_Prompt:_ Look through the records below and copy each line that includes the word "using".

Saved entries
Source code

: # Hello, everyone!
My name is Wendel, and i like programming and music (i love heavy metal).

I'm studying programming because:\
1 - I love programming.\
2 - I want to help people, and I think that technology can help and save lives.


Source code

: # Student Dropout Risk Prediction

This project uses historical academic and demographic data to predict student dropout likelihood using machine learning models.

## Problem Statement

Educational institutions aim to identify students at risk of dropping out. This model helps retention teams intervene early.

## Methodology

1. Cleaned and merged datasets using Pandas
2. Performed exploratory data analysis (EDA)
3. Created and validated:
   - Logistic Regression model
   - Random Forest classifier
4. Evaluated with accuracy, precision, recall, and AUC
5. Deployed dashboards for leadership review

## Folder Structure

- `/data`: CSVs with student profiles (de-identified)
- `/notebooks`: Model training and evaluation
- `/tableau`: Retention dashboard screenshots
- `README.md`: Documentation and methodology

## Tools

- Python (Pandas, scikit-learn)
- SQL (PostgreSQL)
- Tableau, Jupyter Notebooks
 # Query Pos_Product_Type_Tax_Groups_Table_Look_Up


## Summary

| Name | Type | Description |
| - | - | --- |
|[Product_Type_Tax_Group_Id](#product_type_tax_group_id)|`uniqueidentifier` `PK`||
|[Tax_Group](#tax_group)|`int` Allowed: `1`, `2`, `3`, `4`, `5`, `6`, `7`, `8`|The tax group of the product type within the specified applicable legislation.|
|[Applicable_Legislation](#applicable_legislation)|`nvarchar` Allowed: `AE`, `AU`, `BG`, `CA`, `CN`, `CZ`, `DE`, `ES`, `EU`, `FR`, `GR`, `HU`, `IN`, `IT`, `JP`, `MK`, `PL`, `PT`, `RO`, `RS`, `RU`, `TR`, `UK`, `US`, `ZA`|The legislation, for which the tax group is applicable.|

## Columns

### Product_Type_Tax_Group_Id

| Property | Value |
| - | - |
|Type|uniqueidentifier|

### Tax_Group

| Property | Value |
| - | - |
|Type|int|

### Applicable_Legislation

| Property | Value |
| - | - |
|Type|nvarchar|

_Answer box:_
This project uses historical academic and demographic data to predict student dropout likelihood using machine learning models.
1. Cleaned and merged datasets using Pandas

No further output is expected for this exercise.